Entscheidungsstichwort (Thema)
Urkundenvorlagepflicht Dritter im Rahmen des Bankgeheimnisses
Leitsatz (amtlich)
1. Personen, denen kraft ihres Amtes, Standes oder Gewerbes Tatsachen anvertraut sind, deren Geheimhaltung durch ihre Natur oder durch gesetzliche Vorschrift geboten ist, sind zur Verweigerung des Zeugnisses und einer Urkundenvorlage in Betreff der Tatsachen berechtigt, auf welche die Verpflichtung zur Verschwiegenheit sich bezieht. Bezüglich des Bankgeheimnisses bezieht sich dies auf kundenbezogene Tatsachen und Wertungen, die einem Kreditinstitut aufgrund, aus Anlass bzw. im Rahmen der Geschäftsverbindung zum Kunden bekannt geworden sind und die der Kunde geheim zuhalten wünscht.
2. Sind die Inhalte der Urkunde im Verfahren bereits bekannt und will ein Beteiligter mit der Vorlageverpflichtung ein Beweismittel erlangen, um seine Behauptung der Urkundenfälschung einem Sachverständigenbeweis zugänglich zu machen, kann sich der Dritte der Vorlagepflicht nicht mit dem Hinweis auf das Bankgeheimnis entziehen.
3. Bei der Unterschrift des Bürgen auf einer Bürgschaftsurkunde bezüglich eines Darlehensrückzahlungsanspruches handelt es sich nicht um eine Tatsache mit Bezug auf den Darlehensnehmer als Kunden des darlehensgebenden Kreditinstituts.
Normenkette
FamFG § 30; ZPO §§ 142, 383 Abs. 1 Nr. 6, § 428
Verfahrensgang
AG Kulmbach (Aktenzeichen 001 F 59/18) |
Nachgehend
Tenor
1. Auf die sofortige Beschwerde des Antragsgegners wird der Zwischenbeschluss des Amtsgerichts - Familiengericht - Kulmbach vom 15.06.2021, Az. 001 F 59/18, dahingehend abgeändert, dass festgestellt wird, dass die Y- Bausparkasse AG nicht berechtigt ist, die Vorlage der Originale der Bürgschaftsurkunde und der Eigentümererklärung vom 03.02.2011, jeweils Vertragsnummer ..., zu verweigern.
2. Die Y- Bausparkasse trägt die Kosten des Beschwerdeverfahrens.

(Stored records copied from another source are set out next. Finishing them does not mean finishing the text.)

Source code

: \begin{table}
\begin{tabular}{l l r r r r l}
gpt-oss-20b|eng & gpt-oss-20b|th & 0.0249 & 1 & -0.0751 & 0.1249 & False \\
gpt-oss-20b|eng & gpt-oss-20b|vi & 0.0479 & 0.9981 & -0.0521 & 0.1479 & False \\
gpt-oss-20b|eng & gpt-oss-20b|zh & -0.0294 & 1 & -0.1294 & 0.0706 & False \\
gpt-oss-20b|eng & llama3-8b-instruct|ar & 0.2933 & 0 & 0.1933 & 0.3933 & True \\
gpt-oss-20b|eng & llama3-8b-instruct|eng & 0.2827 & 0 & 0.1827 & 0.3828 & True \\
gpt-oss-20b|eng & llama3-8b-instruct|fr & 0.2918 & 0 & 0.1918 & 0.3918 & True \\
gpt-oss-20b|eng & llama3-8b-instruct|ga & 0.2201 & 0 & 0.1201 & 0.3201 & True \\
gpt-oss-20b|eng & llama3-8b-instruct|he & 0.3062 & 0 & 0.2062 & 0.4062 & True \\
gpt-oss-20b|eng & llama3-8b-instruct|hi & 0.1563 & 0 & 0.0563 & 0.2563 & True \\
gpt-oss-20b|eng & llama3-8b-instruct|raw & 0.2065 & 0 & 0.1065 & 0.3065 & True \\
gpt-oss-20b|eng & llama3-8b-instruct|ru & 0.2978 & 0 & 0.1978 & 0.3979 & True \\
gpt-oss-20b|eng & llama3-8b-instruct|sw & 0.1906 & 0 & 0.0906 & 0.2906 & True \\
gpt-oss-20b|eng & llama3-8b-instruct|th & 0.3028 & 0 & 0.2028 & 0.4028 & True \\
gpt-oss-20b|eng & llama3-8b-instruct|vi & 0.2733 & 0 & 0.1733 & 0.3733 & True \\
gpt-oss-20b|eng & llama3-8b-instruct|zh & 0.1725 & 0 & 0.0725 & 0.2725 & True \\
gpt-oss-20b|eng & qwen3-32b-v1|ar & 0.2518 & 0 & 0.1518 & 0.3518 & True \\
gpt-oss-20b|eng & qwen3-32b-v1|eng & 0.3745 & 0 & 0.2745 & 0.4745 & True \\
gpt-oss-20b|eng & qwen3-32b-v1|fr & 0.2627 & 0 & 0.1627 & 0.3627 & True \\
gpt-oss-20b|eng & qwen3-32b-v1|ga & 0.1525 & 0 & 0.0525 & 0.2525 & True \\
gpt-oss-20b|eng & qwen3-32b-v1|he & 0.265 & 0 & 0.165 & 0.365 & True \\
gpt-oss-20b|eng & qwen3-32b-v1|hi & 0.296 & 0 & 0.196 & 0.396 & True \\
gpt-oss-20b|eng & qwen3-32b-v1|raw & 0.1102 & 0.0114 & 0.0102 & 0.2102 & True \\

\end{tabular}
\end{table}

3. Die Rechtsbeschwerde wird zugelassen.
Gründe
I. Der Antragsgegner wendet sich gegen einen Beschluss, mit welchem die Weigerung der Y-Bausparkasse AG zur Vorlage von Originalurkunden für eine von ihm beantragte Durchführung einer Schriftsachverständigenbegutachtung über die Echtheit seiner auf den Urkunden befindlichen Unterschriften für berechtigt erklärt worden ist.
Der angegriffene Beschluss ist in der Folgesache Versorgungsausgleich im vorliegenden Ehescheidungsverfahren des Amtsgerichts Kulmbach ergangen. Die beteiligten Ehegatten sind gemeinsam mit der Mutter des Antragsgegners Miteigentümer des Anwesens ....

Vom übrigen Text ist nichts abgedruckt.